Bonilla, under indictment on bribery and extortion charges, hasn’t done any work for the city since Sept. 11, 2012, when he was placed on administrative leave. But thanks to former Mayor William Lantigua, that didn’t stop his paychecks from coming in. Despite the efforts of former police Chief John Romero to stop it, Bonilla continued to collect his pay, which city records show came at a rate of $138,000 a year.
That’s a year and four months of pay — for no work.
But it all came to an end when a Civil Service hearing officer upheld new Mayor Daniel Rivera’s effort to stop paying Bonilla for doing nothing.
When he took office Jan. 2, Rivera moved immediately to stop Bonilla’s pay, demote him from deputy chief to sergeant, and formally suspend him. Last Friday, a Civil Service hearing was held on the pay issue. Wednesday, the decision of hearing officer James Bowers, a former city attorney and county prosecutor, was made public.
Bowers cited state law that allows for the suspension of any municipal employee under indictment. The law states that: “Any person so suspended shall not receive any compensation or salary during the period of suspension ...”
Bonilla is charged with bribery, extortion and conspiracy, stemming from the illegal swap of 13 city-owned vehicles for four Chevrolet Impalas from a Lantigua friend and campaign supporter. His criminal trial is scheduled for April 7.

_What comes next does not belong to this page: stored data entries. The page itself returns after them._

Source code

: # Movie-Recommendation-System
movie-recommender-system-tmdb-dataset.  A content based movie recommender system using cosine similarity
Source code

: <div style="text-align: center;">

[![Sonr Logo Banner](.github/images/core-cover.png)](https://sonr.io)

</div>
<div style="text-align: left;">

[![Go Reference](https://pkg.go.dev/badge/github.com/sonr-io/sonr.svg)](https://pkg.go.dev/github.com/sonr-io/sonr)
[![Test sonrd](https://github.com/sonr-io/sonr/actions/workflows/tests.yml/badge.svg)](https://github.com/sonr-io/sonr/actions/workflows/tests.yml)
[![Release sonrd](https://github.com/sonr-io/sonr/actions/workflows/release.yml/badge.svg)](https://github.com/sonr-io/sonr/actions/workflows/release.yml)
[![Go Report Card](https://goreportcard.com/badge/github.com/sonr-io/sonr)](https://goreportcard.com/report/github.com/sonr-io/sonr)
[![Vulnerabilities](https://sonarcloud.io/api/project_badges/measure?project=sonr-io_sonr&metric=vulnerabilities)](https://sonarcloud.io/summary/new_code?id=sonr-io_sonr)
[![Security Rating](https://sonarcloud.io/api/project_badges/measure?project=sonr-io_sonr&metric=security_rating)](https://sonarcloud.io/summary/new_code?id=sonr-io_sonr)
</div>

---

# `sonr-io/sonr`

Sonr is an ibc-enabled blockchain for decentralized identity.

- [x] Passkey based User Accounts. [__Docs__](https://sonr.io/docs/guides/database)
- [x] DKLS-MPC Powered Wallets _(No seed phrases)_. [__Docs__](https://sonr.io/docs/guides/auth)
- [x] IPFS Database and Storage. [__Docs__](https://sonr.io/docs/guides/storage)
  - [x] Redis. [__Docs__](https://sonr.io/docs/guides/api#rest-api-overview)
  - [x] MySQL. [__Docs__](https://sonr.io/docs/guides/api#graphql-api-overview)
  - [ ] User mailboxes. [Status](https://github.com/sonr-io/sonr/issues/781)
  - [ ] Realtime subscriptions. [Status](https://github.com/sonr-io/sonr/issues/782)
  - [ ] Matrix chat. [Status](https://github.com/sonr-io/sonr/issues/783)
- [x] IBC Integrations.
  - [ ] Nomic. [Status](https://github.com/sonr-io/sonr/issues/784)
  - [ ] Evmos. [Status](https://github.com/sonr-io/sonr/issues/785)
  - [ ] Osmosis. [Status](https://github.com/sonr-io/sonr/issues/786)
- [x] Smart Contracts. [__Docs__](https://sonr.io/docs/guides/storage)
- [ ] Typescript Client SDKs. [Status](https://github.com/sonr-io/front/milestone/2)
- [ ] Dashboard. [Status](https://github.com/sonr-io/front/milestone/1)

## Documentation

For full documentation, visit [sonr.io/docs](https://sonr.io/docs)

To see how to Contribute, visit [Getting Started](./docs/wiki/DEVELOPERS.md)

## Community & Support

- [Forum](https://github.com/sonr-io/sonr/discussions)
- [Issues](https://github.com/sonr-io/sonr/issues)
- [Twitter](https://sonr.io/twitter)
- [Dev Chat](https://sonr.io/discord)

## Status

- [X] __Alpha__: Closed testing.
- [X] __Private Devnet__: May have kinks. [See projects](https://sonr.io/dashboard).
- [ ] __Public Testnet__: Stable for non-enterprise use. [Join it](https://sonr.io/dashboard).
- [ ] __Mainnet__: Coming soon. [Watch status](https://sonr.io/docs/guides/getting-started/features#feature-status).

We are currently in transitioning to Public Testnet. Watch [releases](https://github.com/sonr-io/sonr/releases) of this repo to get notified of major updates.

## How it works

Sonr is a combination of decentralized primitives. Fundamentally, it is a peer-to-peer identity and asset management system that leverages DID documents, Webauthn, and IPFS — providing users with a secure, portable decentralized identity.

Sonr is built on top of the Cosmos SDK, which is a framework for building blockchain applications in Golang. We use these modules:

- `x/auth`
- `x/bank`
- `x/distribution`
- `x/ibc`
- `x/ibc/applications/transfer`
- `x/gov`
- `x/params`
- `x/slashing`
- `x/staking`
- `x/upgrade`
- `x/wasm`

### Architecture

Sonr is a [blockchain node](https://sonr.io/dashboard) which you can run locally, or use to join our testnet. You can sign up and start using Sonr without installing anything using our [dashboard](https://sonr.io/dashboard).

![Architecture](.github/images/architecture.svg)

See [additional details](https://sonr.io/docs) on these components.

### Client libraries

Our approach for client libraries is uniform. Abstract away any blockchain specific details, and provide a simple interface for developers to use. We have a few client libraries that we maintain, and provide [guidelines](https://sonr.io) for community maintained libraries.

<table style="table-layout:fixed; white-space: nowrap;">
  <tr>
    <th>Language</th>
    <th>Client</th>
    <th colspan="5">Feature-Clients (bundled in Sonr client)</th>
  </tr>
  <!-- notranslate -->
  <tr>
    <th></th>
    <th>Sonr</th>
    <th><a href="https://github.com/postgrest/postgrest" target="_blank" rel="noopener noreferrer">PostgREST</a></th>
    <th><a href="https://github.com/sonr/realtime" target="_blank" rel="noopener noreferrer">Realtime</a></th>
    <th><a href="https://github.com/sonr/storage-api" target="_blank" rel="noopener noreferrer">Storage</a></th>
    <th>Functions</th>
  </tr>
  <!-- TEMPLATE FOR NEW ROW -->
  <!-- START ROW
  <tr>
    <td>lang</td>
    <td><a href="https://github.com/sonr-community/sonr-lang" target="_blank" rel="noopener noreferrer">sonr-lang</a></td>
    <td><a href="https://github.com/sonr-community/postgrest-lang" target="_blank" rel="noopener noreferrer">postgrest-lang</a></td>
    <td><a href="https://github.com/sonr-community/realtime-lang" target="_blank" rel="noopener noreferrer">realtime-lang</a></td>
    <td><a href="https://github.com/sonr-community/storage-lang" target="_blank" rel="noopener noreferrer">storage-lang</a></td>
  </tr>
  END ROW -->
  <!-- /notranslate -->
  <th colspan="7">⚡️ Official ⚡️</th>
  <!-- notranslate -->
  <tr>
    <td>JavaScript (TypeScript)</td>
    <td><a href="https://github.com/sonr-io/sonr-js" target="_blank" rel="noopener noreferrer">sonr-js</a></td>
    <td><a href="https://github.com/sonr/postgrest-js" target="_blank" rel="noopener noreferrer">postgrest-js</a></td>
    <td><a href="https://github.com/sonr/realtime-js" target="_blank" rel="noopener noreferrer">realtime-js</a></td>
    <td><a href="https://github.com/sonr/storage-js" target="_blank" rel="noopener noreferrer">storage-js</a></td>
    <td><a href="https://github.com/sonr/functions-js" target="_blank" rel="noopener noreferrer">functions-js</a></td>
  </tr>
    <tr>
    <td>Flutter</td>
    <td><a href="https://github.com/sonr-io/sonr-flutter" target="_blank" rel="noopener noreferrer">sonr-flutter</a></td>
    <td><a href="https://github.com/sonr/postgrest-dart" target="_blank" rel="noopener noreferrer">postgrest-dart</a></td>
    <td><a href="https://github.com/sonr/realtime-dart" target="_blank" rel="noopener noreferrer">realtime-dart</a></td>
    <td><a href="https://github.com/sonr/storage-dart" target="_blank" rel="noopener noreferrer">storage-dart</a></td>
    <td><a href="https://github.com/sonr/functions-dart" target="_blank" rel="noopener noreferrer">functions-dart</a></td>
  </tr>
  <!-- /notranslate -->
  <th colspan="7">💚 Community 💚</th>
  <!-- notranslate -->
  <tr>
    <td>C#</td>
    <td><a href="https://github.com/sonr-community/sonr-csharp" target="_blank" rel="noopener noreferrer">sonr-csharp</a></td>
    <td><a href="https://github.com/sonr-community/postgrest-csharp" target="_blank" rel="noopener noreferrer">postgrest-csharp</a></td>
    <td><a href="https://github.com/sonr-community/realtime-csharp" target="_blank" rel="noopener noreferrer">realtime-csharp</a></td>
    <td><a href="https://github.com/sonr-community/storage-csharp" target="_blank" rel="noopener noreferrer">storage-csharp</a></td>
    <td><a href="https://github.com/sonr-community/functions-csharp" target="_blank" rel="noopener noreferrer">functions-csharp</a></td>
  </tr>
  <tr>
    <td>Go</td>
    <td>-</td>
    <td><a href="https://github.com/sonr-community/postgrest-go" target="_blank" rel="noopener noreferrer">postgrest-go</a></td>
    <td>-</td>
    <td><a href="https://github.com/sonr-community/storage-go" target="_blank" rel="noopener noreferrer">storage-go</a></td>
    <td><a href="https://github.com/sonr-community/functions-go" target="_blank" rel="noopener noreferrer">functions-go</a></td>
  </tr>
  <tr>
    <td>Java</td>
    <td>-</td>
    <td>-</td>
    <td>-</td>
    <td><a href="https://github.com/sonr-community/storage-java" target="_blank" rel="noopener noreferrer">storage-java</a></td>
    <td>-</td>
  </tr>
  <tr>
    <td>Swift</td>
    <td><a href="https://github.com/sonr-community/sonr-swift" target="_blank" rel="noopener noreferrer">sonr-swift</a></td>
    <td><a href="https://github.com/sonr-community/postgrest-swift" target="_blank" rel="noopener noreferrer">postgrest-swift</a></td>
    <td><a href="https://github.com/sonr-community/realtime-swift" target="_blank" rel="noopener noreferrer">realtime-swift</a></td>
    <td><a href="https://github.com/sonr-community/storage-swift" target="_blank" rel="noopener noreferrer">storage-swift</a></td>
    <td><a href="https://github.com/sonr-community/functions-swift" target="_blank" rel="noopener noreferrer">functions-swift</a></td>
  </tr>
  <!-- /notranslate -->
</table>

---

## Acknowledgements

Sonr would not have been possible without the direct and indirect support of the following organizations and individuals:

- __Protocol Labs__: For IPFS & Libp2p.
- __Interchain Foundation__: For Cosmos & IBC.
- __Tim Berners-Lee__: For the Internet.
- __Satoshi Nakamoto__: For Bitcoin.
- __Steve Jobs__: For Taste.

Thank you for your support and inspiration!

The unequal value of the vehicles traded cost the city at least $36,000. Paying Bonilla for no work for more than a year has multiplied that loss many times.

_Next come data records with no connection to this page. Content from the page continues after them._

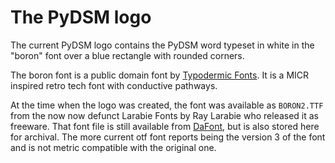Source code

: # The PyDSM logo

The current PyDSM logo contains the PyDSM word typeset in white in the "boron" font over a blue rectangle with rounded corners.

The boron font is a public domain font by [Typodermic
Fonts](https://typodermicfonts.com). It is a MICR inspired retro tech
font with conductive pathways.

At the time when the logo was created, the font was available as
`BORON2.TTF` from the now now defunct Larabie Fonts by Ray Larabie who
released it as freeware. That font file is still available from
[DaFont](https://www.dafontfree.net/), but is also stored here for
archival. The more current otf font reports being the version 3 of the
font and is not metric compatible with the original one.
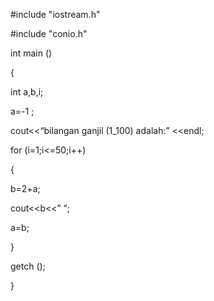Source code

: #include "iostream.h"

#include "conio.h"

int main ()

{

int a,b,i;

a=-1 ;

cout<<“bilangan ganjil (1_100) adalah:” <<endl;

for (i=1;i<=50;i++)

{

b=2+a;

cout<<b<<” “;

a=b;

}

getch ();

}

It is outrageous that Bonilla continued to collect pay from the public coffers for no work for so long. The payments to Bonilla are a particularly egregious example of the political patronage that was rife in the Lantigua administration.
Bonilla managed Lantigua’s successful 2009 campaign for mayor. Almost immediately after taking office, Lantigua appointed Bonilla, then a police sergeant, to the deputy chief post over Romero’s objections. After Bonilla’s indictment, Romero tried to remove him from the payroll but was overruled by Lantigua, who as the appointing authority had final say in such matters.
The law under which the Civil Service hearing officer upheld Rivera’s decision to end Bonilla’s pay is not new. It was in place over the entire duration of the Lantigua administration. But under Lantigua, the law did not matter as much as supporting political allies did.
That official arrogance cost the city of Lawrence much more than the cash that went into Bonilla’s pocket. It cost the city’s leadership the respect of the public it is sworn to serve.
Mayor Rivera is committed to rebuilding that respect and trust. Rivera’s fight to demote Bonilla and end his pay is part of a larger effort to rebuild the Police Department.
Asked for reaction to the decision, Rivera told reporter Jill Harmacinski he is “thankful this distraction is behind us and we can get back to the business of running a professional police department.”
Rivera is working to restore the public’s faith in the city’s leadership — and he is doing so with actions, not just words. He is earning the city’s support.